## EXERCISE PROMPT
Repeat only the lines below from the one containing "Thus, German will" through the one containing "Describe what similar", inclusive, exactly as written.

## RECORD EXCERPTS
________________________
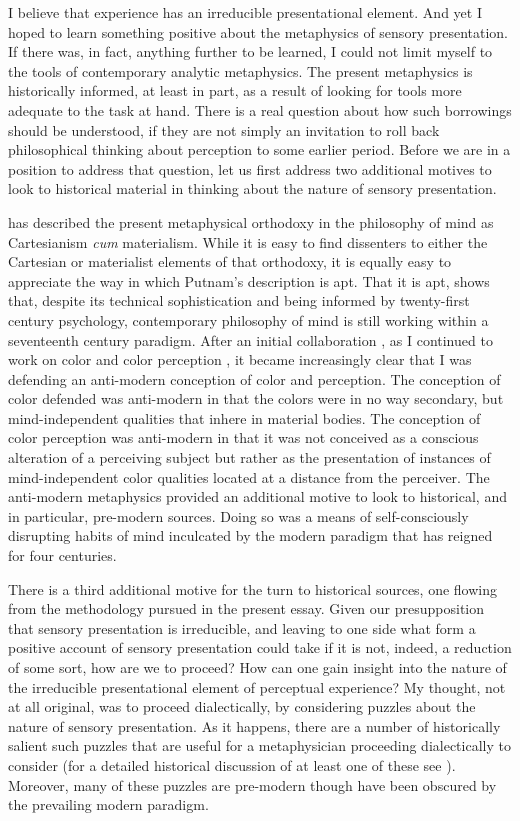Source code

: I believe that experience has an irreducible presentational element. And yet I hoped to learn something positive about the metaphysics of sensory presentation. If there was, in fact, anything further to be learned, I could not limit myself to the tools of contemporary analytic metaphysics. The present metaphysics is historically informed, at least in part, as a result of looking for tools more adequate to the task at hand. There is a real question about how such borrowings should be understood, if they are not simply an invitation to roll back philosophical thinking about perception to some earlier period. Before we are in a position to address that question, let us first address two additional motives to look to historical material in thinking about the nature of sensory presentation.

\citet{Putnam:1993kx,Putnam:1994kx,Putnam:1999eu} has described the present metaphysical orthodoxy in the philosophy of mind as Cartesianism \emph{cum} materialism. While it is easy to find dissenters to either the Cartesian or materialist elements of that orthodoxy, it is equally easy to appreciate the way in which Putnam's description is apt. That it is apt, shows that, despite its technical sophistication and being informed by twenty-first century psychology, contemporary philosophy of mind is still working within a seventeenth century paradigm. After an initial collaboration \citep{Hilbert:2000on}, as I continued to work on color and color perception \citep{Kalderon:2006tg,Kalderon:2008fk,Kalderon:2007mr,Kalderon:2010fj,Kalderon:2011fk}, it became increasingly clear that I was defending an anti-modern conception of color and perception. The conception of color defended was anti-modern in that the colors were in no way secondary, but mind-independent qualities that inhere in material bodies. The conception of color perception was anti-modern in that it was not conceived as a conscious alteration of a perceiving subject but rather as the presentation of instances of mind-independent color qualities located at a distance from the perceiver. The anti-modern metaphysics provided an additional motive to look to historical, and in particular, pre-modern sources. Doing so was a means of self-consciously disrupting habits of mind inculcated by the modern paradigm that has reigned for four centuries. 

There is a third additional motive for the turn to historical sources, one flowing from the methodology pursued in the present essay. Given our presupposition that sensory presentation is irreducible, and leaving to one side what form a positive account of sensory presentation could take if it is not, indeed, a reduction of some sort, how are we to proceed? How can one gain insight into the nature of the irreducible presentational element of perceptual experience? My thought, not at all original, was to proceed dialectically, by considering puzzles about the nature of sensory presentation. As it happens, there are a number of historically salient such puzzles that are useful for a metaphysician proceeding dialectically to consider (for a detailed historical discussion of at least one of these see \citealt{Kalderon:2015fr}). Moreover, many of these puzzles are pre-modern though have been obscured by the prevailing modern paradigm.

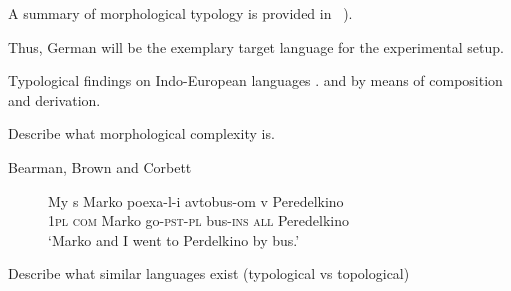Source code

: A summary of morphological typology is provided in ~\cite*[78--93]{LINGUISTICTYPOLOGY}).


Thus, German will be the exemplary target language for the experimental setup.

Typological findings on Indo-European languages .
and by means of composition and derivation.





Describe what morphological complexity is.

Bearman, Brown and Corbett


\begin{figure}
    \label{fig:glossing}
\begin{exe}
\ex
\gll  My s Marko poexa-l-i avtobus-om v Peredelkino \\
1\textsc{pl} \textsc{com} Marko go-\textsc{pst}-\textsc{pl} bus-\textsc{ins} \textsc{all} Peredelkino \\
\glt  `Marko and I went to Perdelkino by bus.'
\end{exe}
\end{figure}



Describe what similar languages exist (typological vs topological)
________________________
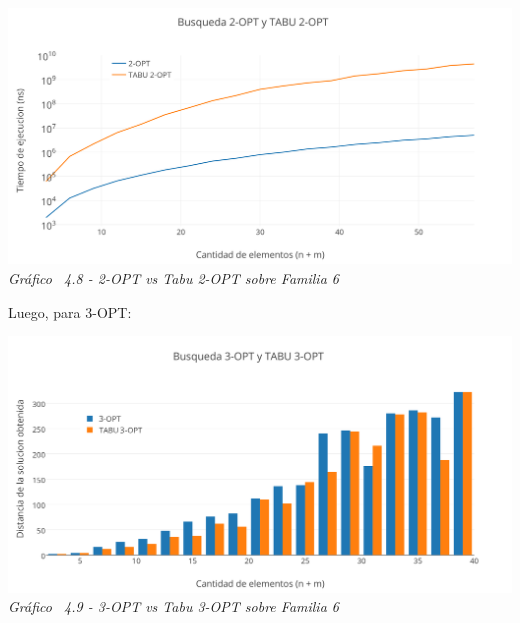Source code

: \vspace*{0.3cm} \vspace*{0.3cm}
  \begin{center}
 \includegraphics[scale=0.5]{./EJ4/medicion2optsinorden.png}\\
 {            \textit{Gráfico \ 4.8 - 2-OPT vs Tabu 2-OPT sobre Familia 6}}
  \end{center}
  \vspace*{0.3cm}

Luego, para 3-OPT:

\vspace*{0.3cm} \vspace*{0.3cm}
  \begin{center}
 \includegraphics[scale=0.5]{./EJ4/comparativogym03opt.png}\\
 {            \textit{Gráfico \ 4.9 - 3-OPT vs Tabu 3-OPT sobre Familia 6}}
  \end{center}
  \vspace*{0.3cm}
________________________
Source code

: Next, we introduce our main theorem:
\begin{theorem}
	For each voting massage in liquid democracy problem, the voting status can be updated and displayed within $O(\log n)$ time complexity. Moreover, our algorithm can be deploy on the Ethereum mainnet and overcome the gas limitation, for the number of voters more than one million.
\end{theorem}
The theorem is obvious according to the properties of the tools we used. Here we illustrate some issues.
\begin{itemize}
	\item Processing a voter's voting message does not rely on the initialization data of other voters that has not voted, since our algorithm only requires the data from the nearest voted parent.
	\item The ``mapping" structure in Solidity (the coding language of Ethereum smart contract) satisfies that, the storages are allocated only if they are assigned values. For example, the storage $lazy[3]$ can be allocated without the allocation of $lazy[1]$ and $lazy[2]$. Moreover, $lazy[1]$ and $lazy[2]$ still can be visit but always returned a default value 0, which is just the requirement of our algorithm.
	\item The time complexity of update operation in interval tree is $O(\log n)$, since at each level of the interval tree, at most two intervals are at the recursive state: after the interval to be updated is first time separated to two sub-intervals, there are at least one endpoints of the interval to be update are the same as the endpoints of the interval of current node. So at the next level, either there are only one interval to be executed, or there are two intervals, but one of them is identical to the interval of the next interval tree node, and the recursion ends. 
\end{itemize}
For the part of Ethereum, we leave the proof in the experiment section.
________________________
## SOLVED PROBLEM
Thus, German will be the exemplary target language for the experimental setup.

Typological findings on Indo-European languages .
and by means of composition and derivation.





Describe what morphological complexity is.

Bearman, Brown and Corbett


\begin{figure}
    \label{fig:glossing}
\begin{exe}
\ex
\gll  My s Marko poexa-l-i avtobus-om v Peredelkino \\
1\textsc{pl} \textsc{com} Marko go-\textsc{pst}-\textsc{pl} bus-\textsc{ins} \textsc{all} Peredelkino \\
\glt  `Marko and I went to Perdelkino by bus.'
\end{exe}
\end{figure}



Describe what similar languages exist (typological vs topological)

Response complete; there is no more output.